Quick Links

Re: making update/delete of inheritance trees scale better

From:	Amit Langote <amitlangote09(at)gmail(dot)com>
To:	Robert Haas <robertmhaas(at)gmail(dot)com>
Cc:	Heikki Linnakangas <hlinnaka(at)iki(dot)fi>, PostgreSQL Hackers <pgsql-hackers(at)lists(dot)postgresql(dot)org>
Subject:	Re: making update/delete of inheritance trees scale better
Date:	2021-03-26 15:21:44
Message-ID:	CA+HiwqGb9Y2zgy7bSvp0M7y-_f94VwXLrrSL_z=2L_PMe=k35Q@mail.gmail.com
Views:	Whole Thread \| Raw Message \| Download mbox \| Resend email
Thread:
Lists:	pgsql-hackers

On Wed, Mar 24, 2021 at 1:46 AM Robert Haas <robertmhaas(at)gmail(dot)com> wrote:
> On Wed, Mar 3, 2021 at 9:39 AM Amit Langote <amitlangote09(at)gmail(dot)com> wrote:
> > Just noticed that a test added by the recent 927f453a941 fails due to
> > 0002. We no longer allow moving a row into a postgres_fdw partition
> > if it is among the UPDATE's result relations, whereas previously we
> > would if the UPDATE on that partition is already finished.
> >
> > To fix, I've adjusted the test case. Attached updated version.
>
> I spent some time studying this patch this morning.
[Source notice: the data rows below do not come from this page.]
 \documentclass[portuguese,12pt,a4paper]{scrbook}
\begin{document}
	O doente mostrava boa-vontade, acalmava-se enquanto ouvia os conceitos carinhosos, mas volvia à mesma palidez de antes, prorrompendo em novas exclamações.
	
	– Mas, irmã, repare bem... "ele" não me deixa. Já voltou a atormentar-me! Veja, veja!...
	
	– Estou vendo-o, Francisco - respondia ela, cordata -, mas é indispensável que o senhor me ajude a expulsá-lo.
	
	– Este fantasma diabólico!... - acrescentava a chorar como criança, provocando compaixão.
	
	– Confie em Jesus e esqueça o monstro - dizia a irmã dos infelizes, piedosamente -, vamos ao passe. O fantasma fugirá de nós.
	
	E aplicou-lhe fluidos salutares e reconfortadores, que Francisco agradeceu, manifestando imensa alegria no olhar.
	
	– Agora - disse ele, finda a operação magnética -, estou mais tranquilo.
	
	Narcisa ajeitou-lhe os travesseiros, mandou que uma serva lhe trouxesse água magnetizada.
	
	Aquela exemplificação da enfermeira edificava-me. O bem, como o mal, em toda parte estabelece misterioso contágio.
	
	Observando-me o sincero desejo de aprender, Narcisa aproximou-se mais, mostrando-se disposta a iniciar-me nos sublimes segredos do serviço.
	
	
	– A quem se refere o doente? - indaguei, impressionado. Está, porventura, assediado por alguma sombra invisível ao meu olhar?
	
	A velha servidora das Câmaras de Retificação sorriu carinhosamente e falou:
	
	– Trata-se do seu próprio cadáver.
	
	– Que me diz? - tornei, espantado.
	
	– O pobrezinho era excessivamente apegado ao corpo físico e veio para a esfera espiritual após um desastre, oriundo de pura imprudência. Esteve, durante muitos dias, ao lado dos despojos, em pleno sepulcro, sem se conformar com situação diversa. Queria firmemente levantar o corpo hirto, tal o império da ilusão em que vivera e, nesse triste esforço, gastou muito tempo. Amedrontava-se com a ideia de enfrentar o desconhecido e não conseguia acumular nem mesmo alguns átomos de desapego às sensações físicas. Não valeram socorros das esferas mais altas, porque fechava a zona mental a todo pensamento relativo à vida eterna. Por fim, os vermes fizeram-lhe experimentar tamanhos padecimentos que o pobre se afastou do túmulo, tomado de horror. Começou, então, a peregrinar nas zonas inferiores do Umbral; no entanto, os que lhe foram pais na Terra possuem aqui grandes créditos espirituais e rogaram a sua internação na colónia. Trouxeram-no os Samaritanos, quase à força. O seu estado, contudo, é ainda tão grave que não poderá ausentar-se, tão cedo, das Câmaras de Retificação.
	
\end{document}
Thanks a lot for your time on this.

> As far as I can
> see, 0001 is a relatively faithful implementation of the design Tom
> proposed back in early 2019. I think it would be nice to either get
> this committed or else decide that we don't want it and what we're
> going to try to do instead, because we can't make UPDATEs and DELETEs
> stop sucking with partitioned tables until we settle on some solution
> to the problem that is inheritance_planner(), and that strikes me as
> an *extremely* important problem. Lots of people are trying to use
> partitioning in PostgreSQL, and they don't like finding out that, in
> many cases, it makes things slower rather than faster. Neither this
> nor any other patch is going to solve that problem in general, because
> there are *lots* of things that haven't been well-optimized for
> partitioning yet. But, this is a pretty important case that we should
> really try to do something about.
>
> So, that said, here are some random comments:
>
> - I think it would be interesting to repeat your earlier benchmarks
> using -Mprepared. One question I have is whether we're saving overhead
> here during planning at the price of execution-time overhead, or
> whether we're saving during both planning and execution.

Please see at the bottom of this reply.

> - Until I went back and found your earlier remarks on this thread, I
> was confused as to why you were replacing a JunkFilter with a
> ProjectionInfo. I think it would be good to try to add some more
> explicit comments about that design choice, perhaps as header comments
> for ExecGetUpdateNewTuple, or maybe there's a better place.

I think the comments around ri_projectNew that holds the
ProjectionInfo node explains this to some degree, especially the
comment in ExecInitModifyTable() that sets it. I don't particularly
see a need to go into detail why JunkFilter is not suitable for the
task if we're no longer using it at all in nodeModifyTable.c.

> I'm still
> not sure why we need to do the same thing for the insert case, which
> seems to just be about removing junk columns.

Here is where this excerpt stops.